An Approach to Marketing Budgets

I’ve seen and experienced it more than a few times in my career. An economic contraction results in flat or declining sales and business units are asked to tighten their budgets. One area that seems to get hit hard is the marketing budget. During times of economic constraint, being good stewards of the budget is essential; however, scaling back the marketing budget too drastically can worsen the situation.

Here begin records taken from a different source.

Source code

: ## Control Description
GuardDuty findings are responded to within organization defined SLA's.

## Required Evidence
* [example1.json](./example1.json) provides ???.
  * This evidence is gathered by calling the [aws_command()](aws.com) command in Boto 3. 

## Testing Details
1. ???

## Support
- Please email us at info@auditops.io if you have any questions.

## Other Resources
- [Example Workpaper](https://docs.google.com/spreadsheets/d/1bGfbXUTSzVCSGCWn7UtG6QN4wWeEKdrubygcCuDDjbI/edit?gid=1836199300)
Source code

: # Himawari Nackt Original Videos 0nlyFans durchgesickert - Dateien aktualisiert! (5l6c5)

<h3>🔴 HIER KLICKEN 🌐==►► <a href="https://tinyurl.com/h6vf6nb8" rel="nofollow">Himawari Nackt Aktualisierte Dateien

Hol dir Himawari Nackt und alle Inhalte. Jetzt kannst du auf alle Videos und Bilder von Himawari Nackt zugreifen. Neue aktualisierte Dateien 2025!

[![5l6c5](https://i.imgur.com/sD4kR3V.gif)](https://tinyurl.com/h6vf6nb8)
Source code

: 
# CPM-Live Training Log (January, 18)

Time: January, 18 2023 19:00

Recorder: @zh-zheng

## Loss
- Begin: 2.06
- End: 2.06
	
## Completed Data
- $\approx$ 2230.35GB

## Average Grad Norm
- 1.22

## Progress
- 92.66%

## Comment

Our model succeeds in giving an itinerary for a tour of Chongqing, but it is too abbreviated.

Why? People can’t buy what they aren’t aware of, and when things do turn around, if you aren’t top of mind, your competition probably is. The outcome of too drastic of a budget cut can mean an even bigger hit to your profits when the economy bounces back.

Your marketing team should have a deep understanding of buyer behavior and what the customers and prospects are looking for. Marketers should:

  • Performing regular environmental scans to identify what’s going on in the marketplace
  • Updating the competitive analysis so they understand how your features stand up to the competition and market price sensitivity.
  • Listening to your target audiences (customers and noncustomers) to identify any product enhancements or expansions to the product line that could drive more revenue
  • Monitoring product sales and campaign key performance indicators and reporting to leadership any significant increases and decreases

When the budget needs to be tightened, having a strong partnership between your marketing and finance teams is critical. Your marketing team should be able to articulate clearly what’s occurring with product sales (based on campaign key performance indicators) and how the team is adjusting the campaign to make up for any shortfall. The objective – grow revenue while mitigating risk. Perhaps some products or offerings could be eliminated or scaled back, with those resources leveraging another offering that is doing well.

When budgets are tightened, don’t just go in and remove money. Be strategic about your approach. How?

Establish an ad hoc team that can analyze the sales and product history, explore what can be scaled back (conservatively), free up resources, identify your 20 percent, and create your contingency plan. Let’s take a closer look at each of these steps.

Establish an Ad Hoc Team

This team should have representation from your Chief level, someone with authority to ‘make things happen’ within the organization. At a minimum, this team includes the head of your marketing department and the associate responsible for promoting the product or offering, a finance representative, the product owner, someone from your digital/web team, and shipping. I recommend that the product owner be the department head. This person may bring in specific product owners when necessary.

This team will be responsible for the work that follows.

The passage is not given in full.